Nüktedan Dergi Sayı: 16
Nüktedan Dergi 16. Durağında Adil Erdem Bayazıt sayısıyla sizlerle.
Genç kuşaklara vicdanının sesiyle konuşmayı öğreten, insanlığın acılarına
ağlayabilme inceliğini gösteren naif bir değerden, yunus yüreki bir
şairden bahsediyorum. O heybetli duruşunu yumuşatan sıcacık güler yüzü,
bir çocuk duyarlılığı taşıyan merhametli bakışları ve babacan tavrıyla yedi
güzel adamdan Adil Erdem Bayazıt bu sayımızda farklı yönleriyle huzurlarınızda
olacak.
Türk edebiyatının pek alışık olmadığı yerli bir lirizmle, zulme ve haksızlığa
açıkça meydan okuyan, gönlünün coğrafyası geniş olan şairin şiirindeki
bu damar, daha sonraki eserlerinde güçlenerek ve genişleyerek
yeni mecralar bulur. İslam coğrafyasının acıları modern şiirimizde belki
de ilk kez onun şiirlerinde gür bir sesle dile getirilir. O, İslam uygarlığını
bir bütün olarak ele alıyor ve ondan kopan modern insanın yalnızlığını,
şehirlerde beton duvarlar arasında kayboluşunu, emeğinin sömürülüşünü
anlatıyordu. Acı kadar umut da vardı şiirinde, bir müjdeden söz ediyordu.
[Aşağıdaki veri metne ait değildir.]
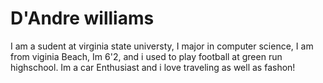 # D'Andre williams
I am a sudent at virginia state universty,
I major in computer science, 
I am from viginia Beach,
Im 6'2, 
and i used to play football at green run highschool. 
Im a car Enthusiast and i love traveling as well as fashon!
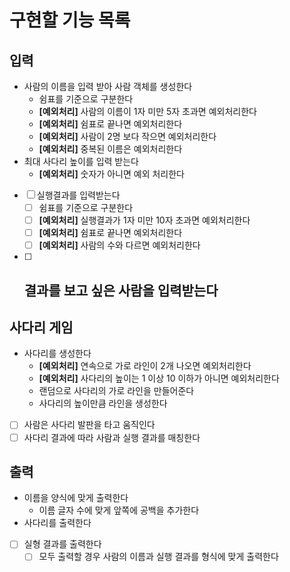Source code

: # 구현할 기능 목록
## 입력
- 사람의 이름을 입력 받아 사람 객체를 생성한다
    - 쉼표를 기준으로 구분한다
    - **[예외처리]** 사람의 이름이 1자 미만 5자 초과면 예외처리한다
    - **[예외처리]** 쉼표로 끝나면 예외처리한다
    - **[예외처리]** 사람이 2명 보다 작으면 예외처리한다
    - **[예외처리]** 중복된 이름은 예외처리한다
- 최대 사다리 높이를 입력 받는다
    - **[예외처리]** 숫자가 아니면 예외 처리한다
- [ ] 실행결과를 입력받는다
  - [ ] 쉼표를 기준으로 구분한다
  - [ ] **[예외처리]** 실행결과가 1자 미만 10자 초과면 예외처리한다
  - [ ] **[예외처리]** 쉼표로 끝나면 예외처리한다
  - [ ] **[예외처리]** 사람의 수와 다르면 예외처리한다
- [ ] 결과를 보고 싶은 사람을 입력받는다
  - 

## 사다리 게임
- 사다리를 생성한다
    - **[예외처리]** 연속으로 가로 라인이 2개 나오면 예외처리한다
    - **[예외처리]** 사다리의 높이는 1 이상 10 이하가 아니면 예외처리한다
    - 랜덤으로 사다리의 가로 라인을 만들어준다
    - 사다리의 높이만큼 라인을 생성한다 
- [ ] 사람은 사다리 발판을 타고 움직인다
- [ ] 사다리 결과에 따라 사람과 실행 결과를 매칭한다

## 출력
- 이름을 양식에 맞게 출력한다
  - 이름 글자 수에 맞게 앞쪽에 공백을 추가한다
- 사다리를 출력한다
- [ ] 실형 결과를 출력한다
  - [ ] 모두 출력할 경우 사람의 이름과 실행 결과를 형식에 맞게 출력한다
Suların coşacağını, denizlerin kabaracağını, ölü şehirlerin canlanacağını ve
bir gün yıldızlar arasından yemyeşil bir rüzgârın eseceğini haber veriyordu;
Gün olur toprak uyanır ağaç uyanır uyanır böcekler
Sarı bozkır titrer çıplak ağaçlar yeşerir gök yıkanır kirli dumanlardan
Su coşar deniz kabarır canlanır ölü şehirler
Yemyeşil bir rüzgar eser yıldızlar arasından.
Şimdi siz taşıyorsunuz müjdenin kurşun yükünü
Çatlayacak yalanın çelik kabuğu
Sizin bahçenizde büyüyecek imanın güneş yüzlü çocuğu.